More than five decades later, my sense of helplessness and frustration around our society’s refusal to set limits on our destructive patterns of consumption is even greater. Looking at the evidence of our actions and inaction, I see human societies ignoring the fact that what we do now matters, loath to acknowledge that the catastrophic climate changes we did not try to avoid have arrived. We take personally the natural impingements of the climate upon us, and yet refuse to act in consideration of how our behaviors impinge on the complex global systems that shape the climate.
It is as if we are incapable of seeing the reality of our relationship with the environment we are a part of. The colonizing mindset from which the United States was born has treated our natural world and its forces as inanimate or as hostile, to be exploited or controlled – but not to be accepted as setting limits upon us. We seem to imagine that since our wants can be infinite, so can our external world.
When we use the phrase Mother Nature, we indirectly acknowledge our role as dependent children born from forces we cannot control or fully understand. Our human creativity and imagination are intertwined with our painful human vulnerability. This acknowledgment brings me to consider where my understanding of vulnerability and infantile emotions may fit. We seem to interpret the pain of limits set by Mother Nature as persecutory deprivations. As Melanie Klein theorized, persecutory experiences promote the experiences of envy and greed, which can create tremendous difficulties in integrating inevitable losses. When we encounter loss, and the fact that we cannot have everything we can imagine, we hold Mother Nature as cruel rather than having her own limits. When entrenched in this position, we cannot move towards reparation. We suffer in a primal way when we cannot integrate Mother Nature as both more powerful than our wishes and yet somehow, still subject to the limits of realities we cannot fully grasp. This erodes our capacity to trust in goodness, and thus a vicious cycle of deprivation, greed and destructiveness continues.

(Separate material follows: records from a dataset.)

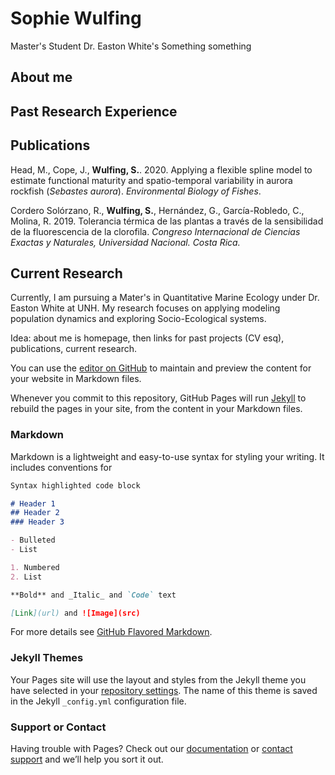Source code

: # Sophie Wulfing
Master's Student
Dr. Easton White's Something something

## About me

## Past Research Experience

## Publications
Head, M., Cope, J., **Wulfing, S.**. 2020. Applying a flexible spline model to estimate functional maturity 
and spatio-temporal variability in aurora rockfish (_Sebastes aurora_). _Environmental Biology of Fishes_.

Cordero Solórzano, R., **Wulfing, S.**, Hernández, G., García-Robledo, C., Molina, R. 2019. Tolerancia 
térmica de las plantas a través de la sensibilidad de la fluorescencia de la clorofila. _Congreso 
Internacional de Ciencias Exactas y Naturales, Universidad Nacional. Costa Rica._

## Current Research
Currently, I am pursuing a Mater's in Quantitative Marine Ecology under Dr. Easton White at UNH. My research focuses on applying modeling population dynamics and exploring Socio-Ecological systems. 

Idea: about me is homepage, then links for past projects (CV esq), publications, current research.

You can use the [editor on GitHub](https://github.com/swulfing/swulfing.github.io/edit/main/index.md) to maintain and preview the content for your website in Markdown files.

Whenever you commit to this repository, GitHub Pages will run [Jekyll](https://jekyllrb.com/) to rebuild the pages in your site, from the content in your Markdown files.

### Markdown

Markdown is a lightweight and easy-to-use syntax for styling your writing. It includes conventions for

```markdown
Syntax highlighted code block

# Header 1
## Header 2
### Header 3

- Bulleted
- List

1. Numbered
2. List

**Bold** and _Italic_ and `Code` text

[Link](url) and ![Image](src)
```

For more details see [GitHub Flavored Markdown](https://guides.github.com/features/mastering-markdown/).

### Jekyll Themes

Your Pages site will use the layout and styles from the Jekyll theme you have selected in your [repository settings](https://github.com/swulfing/swulfing.github.io/settings/pages). The name of this theme is saved in the Jekyll `_config.yml` configuration file.

### Support or Contact

Having trouble with Pages? Check out our [documentation](https://docs.github.com/categories/github-pages-basics/) or [contact support](https://support.github.com/contact) and we’ll help you sort it out.
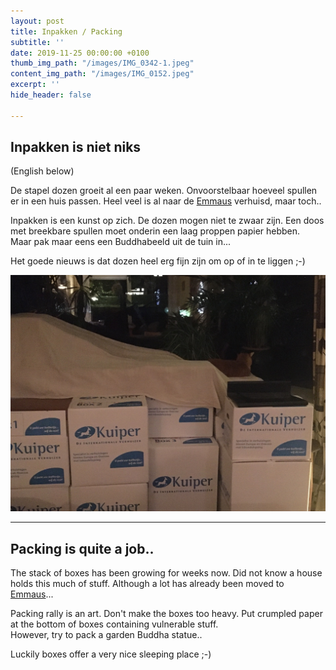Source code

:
 ```yaml
---
layout: post
title: Inpakken / Packing
subtitle: ''
date: 2019-11-25 00:00:00 +0100
thumb_img_path: "/images/IMG_0342-1.jpeg"
content_img_path: "/images/IMG_0152.jpeg"
excerpt: ''
hide_header: false

---
```

## Inpakken is niet niks

(English below)

De stapel dozen groeit al een paar weken. Onvoorstelbaar hoeveel spullen er in een huis passen. Heel veel is al naar de [Emmaus]() verhuisd, maar toch..

Inpakken is een kunst op zich. De dozen mogen niet te zwaar zijn. Een doos met breekbare spullen moet onderin een laag proppen papier hebben.  
Maar pak maar eens een Buddhabeeld uit de tuin in...

Het goede nieuws is dat dozen heel erg fijn zijn om op of in te liggen ;-)

![](/images/IMG_0342-1.jpeg)

***

## Packing is quite a job..

The stack of boxes has been growing for weeks now. Did not know a house holds this much of stuff. Although a lot has already been moved to [Emmaus]()...

Packing rally is an art. Don't make the boxes too heavy. Put crumpled paper at the bottom of boxes containing vulnerable stuff.  
However, try to pack a garden Buddha statue..

Luckily boxes offer a very nice sleeping place ;-)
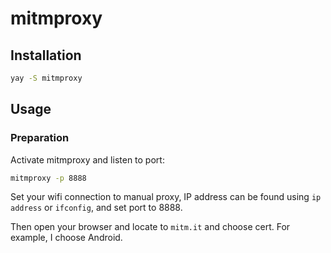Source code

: # mitmproxy

## Installation

```bash
yay -S mitmproxy
```

## Usage

### Preparation

Activate mitmproxy and listen to port:

```bash
mitmproxy -p 8888
```

Set your wifi connection to manual proxy, IP address can be found using `ip address` or `ifconfig`, and set port to 8888.

Then open your browser and locate to `mitm.it` and choose cert. For example, I choose Android.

So I must consciously and effortfully look at my fear that there is no hope for our world and humanity within it. I feel my dread at what appears to be a future of tremendous loss. And painful as it is to make contact with my dread and anticipatory grief, it is at that moment that I can move from fear and a sense of betrayal, to recognizing that our world as we know it, could never last forever. Loss is inherent in the gift of life, and my persecuted response to this keeps me from appreciating the gift of faith in the future as growth, albeit growth that moves us towards gain and loss. This brings some relief, where I can see myself in ever-shifting motion: from fantasying that I know what turn the future will take, in a despairing way, towards the relief of recognizing my lack of omniscience, and accepting the unknown as where hope can be found. This movement is as natural as the turn of seasons, and I can trust in myself and in our world as continuing in the mysterious journey of ongoingness.